Given records
........

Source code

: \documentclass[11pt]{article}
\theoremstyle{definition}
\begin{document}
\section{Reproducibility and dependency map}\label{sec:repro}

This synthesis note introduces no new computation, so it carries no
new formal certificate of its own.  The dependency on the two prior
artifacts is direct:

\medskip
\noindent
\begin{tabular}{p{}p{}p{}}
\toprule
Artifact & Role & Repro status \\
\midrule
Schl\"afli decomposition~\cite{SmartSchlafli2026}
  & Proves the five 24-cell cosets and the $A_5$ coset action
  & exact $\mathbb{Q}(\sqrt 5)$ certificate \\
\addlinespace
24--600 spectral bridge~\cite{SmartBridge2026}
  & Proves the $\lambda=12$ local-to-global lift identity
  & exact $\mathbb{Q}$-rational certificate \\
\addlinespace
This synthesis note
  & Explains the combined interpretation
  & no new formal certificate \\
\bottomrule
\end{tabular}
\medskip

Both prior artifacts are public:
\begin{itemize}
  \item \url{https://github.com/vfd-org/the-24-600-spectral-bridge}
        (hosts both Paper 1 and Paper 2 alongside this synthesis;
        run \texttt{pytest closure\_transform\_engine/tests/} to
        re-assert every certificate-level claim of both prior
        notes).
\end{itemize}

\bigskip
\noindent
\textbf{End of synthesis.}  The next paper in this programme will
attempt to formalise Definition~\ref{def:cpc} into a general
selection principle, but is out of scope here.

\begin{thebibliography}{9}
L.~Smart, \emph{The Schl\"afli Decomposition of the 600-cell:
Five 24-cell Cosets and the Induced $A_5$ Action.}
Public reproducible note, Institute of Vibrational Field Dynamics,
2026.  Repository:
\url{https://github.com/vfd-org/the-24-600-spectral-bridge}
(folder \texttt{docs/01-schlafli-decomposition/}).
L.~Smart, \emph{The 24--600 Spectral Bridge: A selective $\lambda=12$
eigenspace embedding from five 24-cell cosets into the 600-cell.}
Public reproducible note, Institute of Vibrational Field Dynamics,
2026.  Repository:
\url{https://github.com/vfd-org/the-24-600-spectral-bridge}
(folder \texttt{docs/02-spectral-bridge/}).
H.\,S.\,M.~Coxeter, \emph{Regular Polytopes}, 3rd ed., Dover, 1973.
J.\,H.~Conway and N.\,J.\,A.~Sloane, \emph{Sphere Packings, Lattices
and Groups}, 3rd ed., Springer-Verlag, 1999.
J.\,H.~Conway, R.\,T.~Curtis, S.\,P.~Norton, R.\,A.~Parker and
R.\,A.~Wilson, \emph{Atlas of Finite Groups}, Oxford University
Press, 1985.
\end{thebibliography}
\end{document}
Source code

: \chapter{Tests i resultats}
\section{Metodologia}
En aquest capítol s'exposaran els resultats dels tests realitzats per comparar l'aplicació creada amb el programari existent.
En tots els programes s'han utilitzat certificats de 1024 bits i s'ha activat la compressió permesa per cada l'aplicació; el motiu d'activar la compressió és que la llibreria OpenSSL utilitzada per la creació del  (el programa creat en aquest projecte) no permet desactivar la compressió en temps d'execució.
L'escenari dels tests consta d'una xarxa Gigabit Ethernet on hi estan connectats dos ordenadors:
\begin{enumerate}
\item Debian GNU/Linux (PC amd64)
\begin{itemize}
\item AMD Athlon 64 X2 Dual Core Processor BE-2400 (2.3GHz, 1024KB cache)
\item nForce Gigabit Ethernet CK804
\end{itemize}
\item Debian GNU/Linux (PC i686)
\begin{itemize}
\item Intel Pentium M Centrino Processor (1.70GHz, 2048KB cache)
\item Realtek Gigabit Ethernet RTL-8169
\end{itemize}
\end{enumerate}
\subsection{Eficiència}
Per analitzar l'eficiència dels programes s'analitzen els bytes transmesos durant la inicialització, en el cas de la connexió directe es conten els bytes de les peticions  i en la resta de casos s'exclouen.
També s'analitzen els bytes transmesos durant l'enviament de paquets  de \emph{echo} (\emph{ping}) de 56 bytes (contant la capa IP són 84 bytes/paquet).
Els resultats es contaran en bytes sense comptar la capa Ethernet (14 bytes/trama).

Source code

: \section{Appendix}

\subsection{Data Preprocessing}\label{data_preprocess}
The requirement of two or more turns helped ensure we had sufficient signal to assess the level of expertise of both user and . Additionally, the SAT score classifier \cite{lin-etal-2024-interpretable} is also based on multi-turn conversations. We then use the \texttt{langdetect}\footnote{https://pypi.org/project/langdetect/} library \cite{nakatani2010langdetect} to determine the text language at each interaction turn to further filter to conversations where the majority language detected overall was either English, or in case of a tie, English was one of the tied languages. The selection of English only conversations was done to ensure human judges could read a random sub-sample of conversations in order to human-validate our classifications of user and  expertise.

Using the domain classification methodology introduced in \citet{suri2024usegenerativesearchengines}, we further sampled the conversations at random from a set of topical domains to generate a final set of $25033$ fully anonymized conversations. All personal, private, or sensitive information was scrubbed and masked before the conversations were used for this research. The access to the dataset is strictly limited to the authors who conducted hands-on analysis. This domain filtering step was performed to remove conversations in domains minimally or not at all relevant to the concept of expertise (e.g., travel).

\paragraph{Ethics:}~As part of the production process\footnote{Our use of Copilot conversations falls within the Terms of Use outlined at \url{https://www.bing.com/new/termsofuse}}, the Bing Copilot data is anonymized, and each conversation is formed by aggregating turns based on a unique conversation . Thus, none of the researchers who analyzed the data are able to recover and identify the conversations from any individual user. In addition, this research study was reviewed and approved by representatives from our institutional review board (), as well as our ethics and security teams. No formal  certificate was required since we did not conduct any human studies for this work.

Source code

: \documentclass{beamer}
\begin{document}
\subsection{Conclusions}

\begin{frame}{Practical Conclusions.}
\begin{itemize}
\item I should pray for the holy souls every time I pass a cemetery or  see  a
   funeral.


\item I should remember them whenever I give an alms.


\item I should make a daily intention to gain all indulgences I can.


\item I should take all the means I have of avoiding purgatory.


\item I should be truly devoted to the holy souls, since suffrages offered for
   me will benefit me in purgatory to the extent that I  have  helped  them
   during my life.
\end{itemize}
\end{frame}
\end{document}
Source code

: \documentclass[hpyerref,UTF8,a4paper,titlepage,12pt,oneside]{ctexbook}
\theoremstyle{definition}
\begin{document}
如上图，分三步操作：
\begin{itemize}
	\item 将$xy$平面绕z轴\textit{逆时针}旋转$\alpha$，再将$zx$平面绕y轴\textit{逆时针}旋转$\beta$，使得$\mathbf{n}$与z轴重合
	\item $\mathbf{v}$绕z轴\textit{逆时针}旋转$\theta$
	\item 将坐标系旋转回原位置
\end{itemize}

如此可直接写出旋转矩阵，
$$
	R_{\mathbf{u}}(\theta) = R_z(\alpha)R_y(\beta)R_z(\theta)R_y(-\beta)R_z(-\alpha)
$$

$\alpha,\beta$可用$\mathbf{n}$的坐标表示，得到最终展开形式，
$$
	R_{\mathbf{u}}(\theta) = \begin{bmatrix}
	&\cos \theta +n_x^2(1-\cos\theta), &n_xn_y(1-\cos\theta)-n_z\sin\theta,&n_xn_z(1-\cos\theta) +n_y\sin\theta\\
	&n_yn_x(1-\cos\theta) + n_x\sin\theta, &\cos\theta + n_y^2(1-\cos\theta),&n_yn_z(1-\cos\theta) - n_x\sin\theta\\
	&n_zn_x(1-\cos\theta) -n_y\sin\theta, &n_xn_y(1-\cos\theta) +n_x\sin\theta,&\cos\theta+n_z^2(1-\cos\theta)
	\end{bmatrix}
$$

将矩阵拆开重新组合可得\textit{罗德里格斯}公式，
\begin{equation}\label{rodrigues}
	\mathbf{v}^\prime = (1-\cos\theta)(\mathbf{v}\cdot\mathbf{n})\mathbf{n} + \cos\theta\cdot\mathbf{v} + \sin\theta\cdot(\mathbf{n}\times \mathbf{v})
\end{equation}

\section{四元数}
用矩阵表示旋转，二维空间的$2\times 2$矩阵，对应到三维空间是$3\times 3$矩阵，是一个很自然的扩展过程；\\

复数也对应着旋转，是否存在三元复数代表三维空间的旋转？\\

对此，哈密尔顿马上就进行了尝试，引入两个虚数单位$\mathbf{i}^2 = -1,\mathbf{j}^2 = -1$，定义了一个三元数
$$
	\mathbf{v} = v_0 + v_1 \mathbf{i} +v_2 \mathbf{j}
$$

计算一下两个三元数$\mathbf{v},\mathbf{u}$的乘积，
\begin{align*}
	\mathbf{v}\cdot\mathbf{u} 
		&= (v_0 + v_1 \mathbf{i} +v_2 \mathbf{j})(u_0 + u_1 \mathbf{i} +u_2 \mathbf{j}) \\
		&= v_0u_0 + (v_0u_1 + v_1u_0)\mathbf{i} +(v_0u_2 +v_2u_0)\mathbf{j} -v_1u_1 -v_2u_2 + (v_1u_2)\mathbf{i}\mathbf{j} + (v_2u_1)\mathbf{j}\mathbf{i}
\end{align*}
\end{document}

........

Exercise
Starting at the first line of the records above, please copy each line exactly until you reach the line containing "This synthesis note introduces". Include that line and stop there.

Task result
Source code

: \documentclass[11pt]{article}
\theoremstyle{definition}
\begin{document}
\section{Reproducibility and dependency map}\label{sec:repro}

This synthesis note introduces no new computation, so it carries no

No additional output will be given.